======== SUPPLIED INFORMATION ========

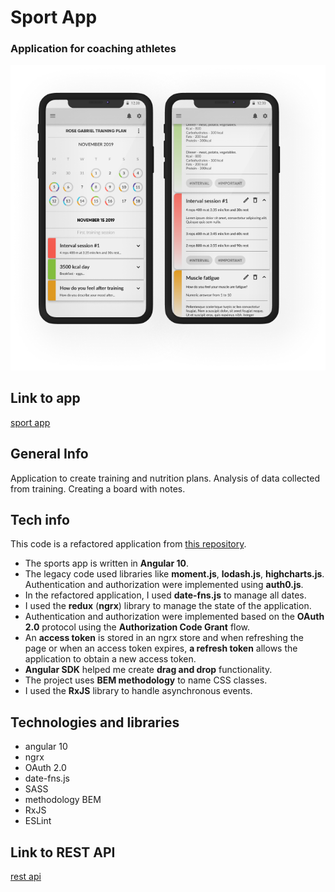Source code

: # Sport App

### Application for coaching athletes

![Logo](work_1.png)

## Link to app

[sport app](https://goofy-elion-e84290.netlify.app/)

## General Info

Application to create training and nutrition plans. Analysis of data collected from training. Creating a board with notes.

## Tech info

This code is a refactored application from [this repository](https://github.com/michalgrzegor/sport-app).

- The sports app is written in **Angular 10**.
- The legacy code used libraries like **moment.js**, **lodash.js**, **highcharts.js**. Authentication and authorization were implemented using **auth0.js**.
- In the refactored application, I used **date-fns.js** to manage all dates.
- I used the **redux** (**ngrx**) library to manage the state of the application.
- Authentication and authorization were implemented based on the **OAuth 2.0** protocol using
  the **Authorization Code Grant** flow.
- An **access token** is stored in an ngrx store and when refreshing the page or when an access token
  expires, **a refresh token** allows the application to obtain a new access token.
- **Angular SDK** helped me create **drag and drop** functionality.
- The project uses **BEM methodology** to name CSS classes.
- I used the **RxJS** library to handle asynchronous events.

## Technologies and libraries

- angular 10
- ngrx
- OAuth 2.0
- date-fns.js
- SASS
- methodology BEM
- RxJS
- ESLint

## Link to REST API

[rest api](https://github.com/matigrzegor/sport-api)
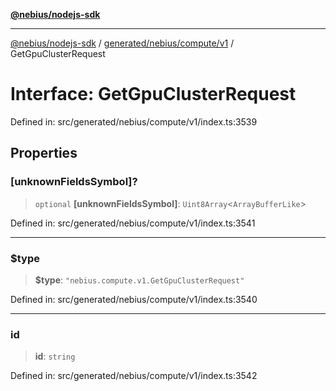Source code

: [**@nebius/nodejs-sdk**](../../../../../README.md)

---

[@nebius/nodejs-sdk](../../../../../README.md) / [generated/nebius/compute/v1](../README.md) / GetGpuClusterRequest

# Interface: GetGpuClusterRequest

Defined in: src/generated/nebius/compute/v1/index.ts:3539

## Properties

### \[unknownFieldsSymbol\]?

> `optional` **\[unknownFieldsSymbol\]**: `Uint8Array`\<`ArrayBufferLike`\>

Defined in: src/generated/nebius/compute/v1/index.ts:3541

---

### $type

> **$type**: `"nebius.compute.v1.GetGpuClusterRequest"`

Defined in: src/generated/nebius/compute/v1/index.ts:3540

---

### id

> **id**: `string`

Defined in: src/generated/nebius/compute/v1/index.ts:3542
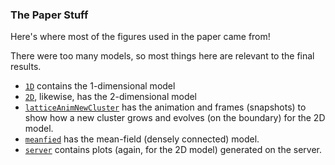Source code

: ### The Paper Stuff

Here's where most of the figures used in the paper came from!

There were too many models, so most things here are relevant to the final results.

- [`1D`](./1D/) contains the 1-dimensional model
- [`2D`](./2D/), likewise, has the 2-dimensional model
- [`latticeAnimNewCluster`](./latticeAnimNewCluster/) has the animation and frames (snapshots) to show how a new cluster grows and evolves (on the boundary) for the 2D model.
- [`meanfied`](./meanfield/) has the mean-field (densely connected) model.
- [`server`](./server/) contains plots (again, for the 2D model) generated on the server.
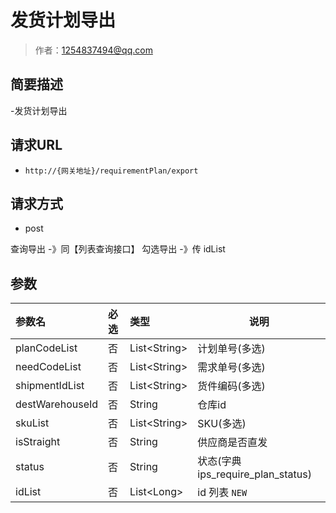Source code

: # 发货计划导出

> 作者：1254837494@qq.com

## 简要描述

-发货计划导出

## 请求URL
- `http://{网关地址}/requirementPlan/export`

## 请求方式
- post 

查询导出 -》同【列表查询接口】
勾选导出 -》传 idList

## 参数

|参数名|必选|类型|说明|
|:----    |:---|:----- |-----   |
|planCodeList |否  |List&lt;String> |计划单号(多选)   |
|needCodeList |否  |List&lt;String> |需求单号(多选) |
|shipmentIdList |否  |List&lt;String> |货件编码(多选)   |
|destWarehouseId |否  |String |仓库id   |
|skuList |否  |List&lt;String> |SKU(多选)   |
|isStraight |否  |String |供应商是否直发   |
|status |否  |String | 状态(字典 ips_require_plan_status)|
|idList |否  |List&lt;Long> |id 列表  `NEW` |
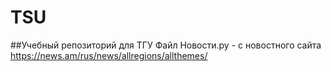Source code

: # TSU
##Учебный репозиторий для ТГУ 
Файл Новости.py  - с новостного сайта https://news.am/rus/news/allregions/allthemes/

========

**PROBLEM:** All records above are to be output verbatim, with their pictures omitted.

**ANSWER SECTION:**
Source code

: # Sport App

### Application for coaching athletes

![Logo](work_1.png)

## Link to app

[sport app](https://goofy-elion-e84290.netlify.app/)

## General Info

Application to create training and nutrition plans. Analysis of data collected from training. Creating a board with notes.

## Tech info

This code is a refactored application from [this repository](https://github.com/michalgrzegor/sport-app).

- The sports app is written in **Angular 10**.
- The legacy code used libraries like **moment.js**, **lodash.js**, **highcharts.js**. Authentication and authorization were implemented using **auth0.js**.
- In the refactored application, I used **date-fns.js** to manage all dates.
- I used the **redux** (**ngrx**) library to manage the state of the application.
- Authentication and authorization were implemented based on the **OAuth 2.0** protocol using
  the **Authorization Code Grant** flow.
- An **access token** is stored in an ngrx store and when refreshing the page or when an access token
  expires, **a refresh token** allows the application to obtain a new access token.
- **Angular SDK** helped me create **drag and drop** functionality.
- The project uses **BEM methodology** to name CSS classes.
- I used the **RxJS** library to handle asynchronous events.

## Technologies and libraries

- angular 10
- ngrx
- OAuth 2.0
- date-fns.js
- SASS
- methodology BEM
- RxJS
- ESLint

## Link to REST API

[rest api](https://github.com/matigrzegor/sport-api)
Source code

: [**@nebius/nodejs-sdk**](../../../../../README.md)

---

[@nebius/nodejs-sdk](../../../../../README.md) / [generated/nebius/compute/v1](../README.md) / GetGpuClusterRequest

# Interface: GetGpuClusterRequest

Defined in: src/generated/nebius/compute/v1/index.ts:3539

## Properties

### \[unknownFieldsSymbol\]?

> `optional` **\[unknownFieldsSymbol\]**: `Uint8Array`\<`ArrayBufferLike`\>

Defined in: src/generated/nebius/compute/v1/index.ts:3541

---

### $type

> **$type**: `"nebius.compute.v1.GetGpuClusterRequest"`

Defined in: src/generated/nebius/compute/v1/index.ts:3540

---

### id

> **id**: `string`

Defined in: src/generated/nebius/compute/v1/index.ts:3542
Source code

: ### The Paper Stuff

Here's where most of the figures used in the paper came from!

There were too many models, so most things here are relevant to the final results.

- [`1D`](./1D/) contains the 1-dimensional model
- [`2D`](./2D/), likewise, has the 2-dimensional model
- [`latticeAnimNewCluster`](./latticeAnimNewCluster/) has the animation and frames (snapshots) to show how a new cluster grows and evolves (on the boundary) for the 2D model.
- [`meanfied`](./meanfield/) has the mean-field (densely connected) model.
- [`server`](./server/) contains plots (again, for the 2D model) generated on the server.
Source code

: # 发货计划导出

> 作者：1254837494@qq.com

## 简要描述

-发货计划导出

## 请求URL
- `http://{网关地址}/requirementPlan/export`

## 请求方式
- post 

查询导出 -》同【列表查询接口】
勾选导出 -》传 idList

## 参数

|参数名|必选|类型|说明|
|:----    |:---|:----- |-----   |
|planCodeList |否  |List&lt;String> |计划单号(多选)   |
|needCodeList |否  |List&lt;String> |需求单号(多选) |
|shipmentIdList |否  |List&lt;String> |货件编码(多选)   |
|destWarehouseId |否  |String |仓库id   |
|skuList |否  |List&lt;String> |SKU(多选)   |
|isStraight |否  |String |供应商是否直发   |
|status |否  |String | 状态(字典 ips_require_plan_status)|
|idList |否  |List&lt;Long> |id 列表  `NEW` |
Source code

: # TSU
##Учебный репозиторий для ТГУ 
Файл Новости.py  - с новостного сайта https://news.am/rus/news/allregions/allthemes/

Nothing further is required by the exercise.